Friday, June 25, 2010

To help make their graduates more attractive in a highly-competitive job market, and protect their own reputations, law schools across the country are inflating their grading systems. Schools taking this approach include Loyola Law School in Los Angeles, New York University, Georgetown, Golden Gate University and Tulane University. Similarly, UCLA, University of California Hastings College of the Law and the University of Southern California have made their grading curves more lenient. In July, Loyola Law School will add .333 points to each student’s grades, applied retroactively.

 
Some topnotch schools—Harvard, Stanford, Yale and University of California-Berkeley—have done away with grades altogether, replacing them with pass/fail systems.

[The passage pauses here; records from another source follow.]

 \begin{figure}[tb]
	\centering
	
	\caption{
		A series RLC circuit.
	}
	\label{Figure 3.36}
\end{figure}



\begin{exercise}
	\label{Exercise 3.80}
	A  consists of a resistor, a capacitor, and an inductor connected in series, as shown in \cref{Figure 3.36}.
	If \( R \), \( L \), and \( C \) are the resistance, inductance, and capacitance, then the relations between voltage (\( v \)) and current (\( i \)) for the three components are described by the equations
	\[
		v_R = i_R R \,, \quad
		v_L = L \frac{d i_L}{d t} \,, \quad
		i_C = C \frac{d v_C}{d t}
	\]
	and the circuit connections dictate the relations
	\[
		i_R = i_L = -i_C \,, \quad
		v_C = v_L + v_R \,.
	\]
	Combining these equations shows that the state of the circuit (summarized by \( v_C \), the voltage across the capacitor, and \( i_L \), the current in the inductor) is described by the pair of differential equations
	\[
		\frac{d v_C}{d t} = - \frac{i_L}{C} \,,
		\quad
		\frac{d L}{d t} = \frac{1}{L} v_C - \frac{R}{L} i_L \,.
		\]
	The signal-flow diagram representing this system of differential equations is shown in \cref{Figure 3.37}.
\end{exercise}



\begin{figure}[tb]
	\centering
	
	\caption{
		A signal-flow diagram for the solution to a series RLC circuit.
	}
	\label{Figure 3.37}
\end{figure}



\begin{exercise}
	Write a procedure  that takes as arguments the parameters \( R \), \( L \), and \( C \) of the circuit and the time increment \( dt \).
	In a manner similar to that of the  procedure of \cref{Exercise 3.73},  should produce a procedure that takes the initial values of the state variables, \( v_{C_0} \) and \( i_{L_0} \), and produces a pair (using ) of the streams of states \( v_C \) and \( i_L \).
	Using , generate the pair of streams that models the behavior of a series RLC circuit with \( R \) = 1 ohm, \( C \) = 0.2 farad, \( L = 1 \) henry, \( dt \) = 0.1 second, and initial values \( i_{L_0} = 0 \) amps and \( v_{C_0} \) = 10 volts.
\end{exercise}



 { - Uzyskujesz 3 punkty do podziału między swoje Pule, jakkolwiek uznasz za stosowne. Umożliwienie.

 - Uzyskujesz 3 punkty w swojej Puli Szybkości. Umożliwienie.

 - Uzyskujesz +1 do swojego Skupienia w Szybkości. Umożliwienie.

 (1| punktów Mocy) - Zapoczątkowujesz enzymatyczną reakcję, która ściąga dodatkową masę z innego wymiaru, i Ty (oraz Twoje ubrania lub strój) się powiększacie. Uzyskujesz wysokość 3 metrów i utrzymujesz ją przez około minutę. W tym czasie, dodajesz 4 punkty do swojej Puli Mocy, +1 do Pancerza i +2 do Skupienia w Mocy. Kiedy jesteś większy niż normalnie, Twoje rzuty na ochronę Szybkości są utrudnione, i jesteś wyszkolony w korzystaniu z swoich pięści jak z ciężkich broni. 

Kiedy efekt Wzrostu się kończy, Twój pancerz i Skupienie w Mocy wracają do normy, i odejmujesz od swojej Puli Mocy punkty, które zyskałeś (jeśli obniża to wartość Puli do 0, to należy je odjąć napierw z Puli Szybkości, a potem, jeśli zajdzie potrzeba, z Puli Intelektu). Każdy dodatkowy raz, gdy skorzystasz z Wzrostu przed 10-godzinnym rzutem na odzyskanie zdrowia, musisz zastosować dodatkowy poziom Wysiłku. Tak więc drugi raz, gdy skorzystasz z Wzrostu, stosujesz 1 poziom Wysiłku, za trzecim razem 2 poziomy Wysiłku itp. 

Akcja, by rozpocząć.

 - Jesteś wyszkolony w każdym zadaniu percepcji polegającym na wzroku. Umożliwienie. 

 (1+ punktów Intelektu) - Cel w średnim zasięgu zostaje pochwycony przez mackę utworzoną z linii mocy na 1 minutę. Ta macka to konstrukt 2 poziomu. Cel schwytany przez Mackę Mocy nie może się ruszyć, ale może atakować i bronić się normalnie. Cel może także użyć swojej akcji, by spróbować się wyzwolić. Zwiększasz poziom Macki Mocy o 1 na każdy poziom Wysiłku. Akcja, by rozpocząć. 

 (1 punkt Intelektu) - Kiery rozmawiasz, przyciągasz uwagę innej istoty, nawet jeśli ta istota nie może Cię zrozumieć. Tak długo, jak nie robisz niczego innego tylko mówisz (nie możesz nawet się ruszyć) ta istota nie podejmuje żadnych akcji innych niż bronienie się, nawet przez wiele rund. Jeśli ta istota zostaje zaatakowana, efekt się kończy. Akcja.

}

Writing in The New York Times, Catharine Rampell noted, “This new grading system also makes it harder for employers to distinguish the wheat from the chaff, which means more students can get a shot at a competitive interview.”
-Noel Brinkerhoff
 
In Law Schools, Grades Go Up, Just Like That (by Catherine Rampell, New York Times)

Comments

Ruth Carter 13 years ago
I absolutely support law schools doing away with grades and making everything pass/fail, with an option to give honors to students in the top 10% in a given subject area. This will make it harder for employers to differentiate between job applicants; however it will put the pressure on law students to distinguish themselves: bit.ly/agAp3V.